• [Task]:
Only the lines from the one containing "31. 明年高考 现在有必要维持不太好的友谊吗? 61 万热度" through the one containing "36. 如果有人曾经伤害了你，给你心灵深处造成很严重的伤害，但是她是那么优秀，你还会接受她，继续跟她做朋友吗? 59" should be printed, exactly as they appear below, with both ends included.

Dataset records:

BEGIN

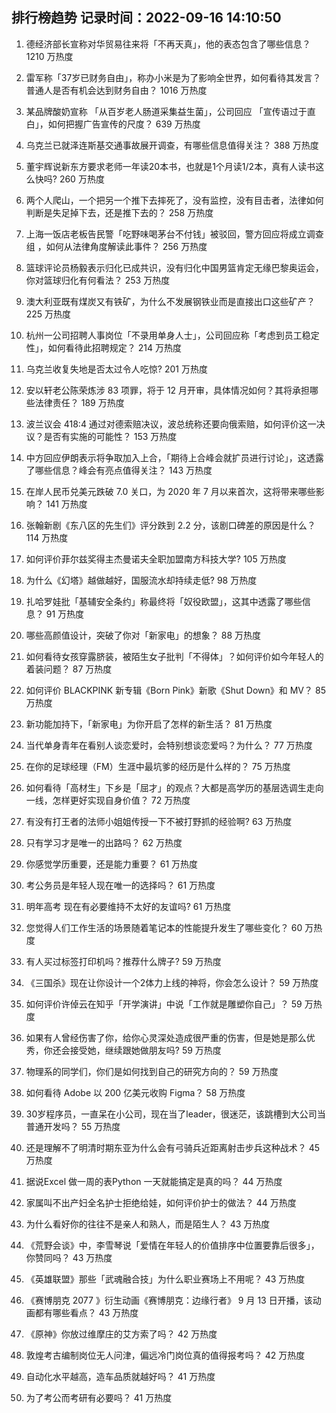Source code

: 
## 排行榜趋势 记录时间：2022-09-16 14:10:50
  
  1. 德经济部长宣称对华贸易往来将「不再天真」，他的表态包含了哪些信息？ 1210 万热度
    
  2. 雷军称「37岁已财务自由」，称办小米是为了影响全世界，如何看待其发言？普通人是否有机会达到财务自由？ 1016 万热度
    
  3. 某品牌酸奶宣称 「从百岁老人肠道采集益生菌」，公司回应 「宣传语过于直白」，如何把握广告宣传的尺度？ 639 万热度
    
  4. 乌克兰已就泽连斯基交通事故展开调查，有哪些信息值得关注？ 388 万热度
    
  5. 董宇辉说新东方要求老师一年读20本书，也就是1个月读1/2本，真有人读书这么快吗? 260 万热度
    
  6. 两个人爬山，一个把另一个推下去摔死了，没有监控，没有目击者，法律如何判断是失足掉下去，还是推下去的？ 258 万热度
    
  7. 上海一饭店老板告民警「吃野味喝茅台不付钱」被驳回，警方回应将成立调查组 ，如何从法律角度解读此事件？ 256 万热度
    
  8. 篮球评论员杨毅表示归化已成共识，没有归化中国男篮肯定无缘巴黎奥运会，你对篮球归化有何看法？ 253 万热度
    
  9. 澳大利亚既有煤炭又有铁矿，为什么不发展钢铁业而是直接出口这些矿产？ 225 万热度
    
  10. 杭州一公司招聘人事岗位「不录用单身人士」，公司回应称「考虑到员工稳定性」，如何看待此招聘规定？ 214 万热度
    
  11. 乌克兰收复失地是否太过令人吃惊? 201 万热度
    
  12. 安以轩老公陈荣炼涉 83 项罪，将于 12 月开审，具体情况如何？其将承担哪些法律责任？ 189 万热度
    
  13. 波兰议会 418:4 通过对德索赔决议，波总统称还要向俄索赔，如何评价这一决议？是否有实施的可能性？ 153 万热度
    
  14. 中方回应伊朗表示将争取加入上合，「期待上合峰会就扩员进行讨论」，这透露了哪些信息？峰会有亮点值得关注？ 143 万热度
    
  15. 在岸人民币兑美元跌破 7.0 关口，为 2020 年 7 月以来首次，这将带来哪些影响？ 141 万热度
    
  16. 张翰新剧《东八区的先生们》评分跌到 2.2 分，该剧口碑差的原因是什么？ 114 万热度
    
  17. 如何评价菲尔兹奖得主杰曼诺夫全职加盟南方科技大学? 105 万热度
    
  18. 为什么《幻塔》越做越好，国服流水却持续走低? 98 万热度
    
  19. 扎哈罗娃批「基辅安全条约」称最终将「奴役欧盟」，这其中透露了哪些信息？ 91 万热度
    
  20. 哪些高颜值设计，突破了你对「新家电」的想象？ 88 万热度
    
  21. 如何看待女孩穿露脐装，被陌生女子批判「不得体」？如何评价如今年轻人的着装问题？ 87 万热度
    
  22. 如何评价 BLACKPINK 新专辑《Born Pink》新歌《Shut Down》和 MV？ 85 万热度
    
  23. 新功能加持下，「新家电」为你开启了怎样的新生活？ 81 万热度
    
  24. 当代单身青年在看别人谈恋爱时，会特别想谈恋爱吗？为什么？ 77 万热度
    
  25. 在你的足球经理（FM）生涯中最坑爹的经历是什么样的？ 75 万热度
    
  26. 如何看待「高材生」下乡是「屈才」的观点？大都是高学历的基层选调生走向一线，怎样更好实现自身价值？ 72 万热度
    
  27. 有没有打王者的法师小姐姐传授一下不被打野抓的经验啊? 63 万热度
    
  28. 只有学习才是唯一的出路吗？ 62 万热度
    
  29. 你感觉学历重要，还是能力重要？ 61 万热度
    
  30. 考公务员是年轻人现在唯一的选择吗？ 61 万热度
    
  31. 明年高考 现在有必要维持不太好的友谊吗? 61 万热度
    
  32. 您觉得人们工作生活的场景随着笔记本的性能提升发生了哪些变化？ 60 万热度
    
  33. 有人买过标签打印机吗？推荐什么牌子? 59 万热度
    
  34. 《三国杀》现在让你设计一个2体力上线的神将，你会怎么设计？ 59 万热度
    
  35. 如何评价许倬云在知乎「开学演讲」中说「工作就是雕塑你自己」？ 59 万热度
    
  36. 如果有人曾经伤害了你，给你心灵深处造成很严重的伤害，但是她是那么优秀，你还会接受她，继续跟她做朋友吗? 59 万热度
    
  37. 物理系的同学们，你们是如何找到自己的研究方向的？ 59 万热度
    
  38. 如何看待 Adobe 以 200 亿美元收购 Figma？ 58 万热度
    
  39. 30岁程序员，一直呆在小公司，现在当了leader，很迷茫，该跳槽到大公司当普通开发吗？ 55 万热度
    
  40. 还是理解不了明清时期东亚为什么会有弓骑兵近距离射击步兵这种战术？ 45 万热度
    
  41. 据说Excel 做一周的表Python 一天就能搞定是真的吗？ 44 万热度
    
  42. 家属叫不出产妇全名护士拒绝给娃，如何评价护士的做法？ 44 万热度
    
  43. 为什么看好你的往往不是亲人和熟人，而是陌生人？ 43 万热度
    
  44. 《荒野会谈》中，李雪琴说「爱情在年轻人的价值排序中位置要靠后很多」，你赞同吗？ 43 万热度
    
  45. 《英雄联盟》那些「武魂融合技」为什么职业赛场上不用呢？ 43 万热度
    
  46. 《赛博朋克 2077 》衍生动画《赛博朋克：边缘行者》 9 月 13 日开播，该动画都有哪些看点？ 43 万热度
    
  47. 《原神》你放过维摩庄的艾方索了吗？ 42 万热度
    
  48. 敦煌考古编制岗位无人问津，偏远冷门岗位真的值得报考吗？ 42 万热度
    
  49. 自动化水平越高，造车品质就越好吗？ 41 万热度
    
  50. 为了考公而考研有必要吗？ 41 万热度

END

• [Reply]:
  31. 明年高考 现在有必要维持不太好的友谊吗? 61 万热度
    
  32. 您觉得人们工作生活的场景随着笔记本的性能提升发生了哪些变化？ 60 万热度
    
  33. 有人买过标签打印机吗？推荐什么牌子? 59 万热度
    
  34. 《三国杀》现在让你设计一个2体力上线的神将，你会怎么设计？ 59 万热度
    
  35. 如何评价许倬云在知乎「开学演讲」中说「工作就是雕塑你自己」？ 59 万热度
    
  36. 如果有人曾经伤害了你，给你心灵深处造成很严重的伤害，但是她是那么优秀，你还会接受她，继续跟她做朋友吗? 59 万热度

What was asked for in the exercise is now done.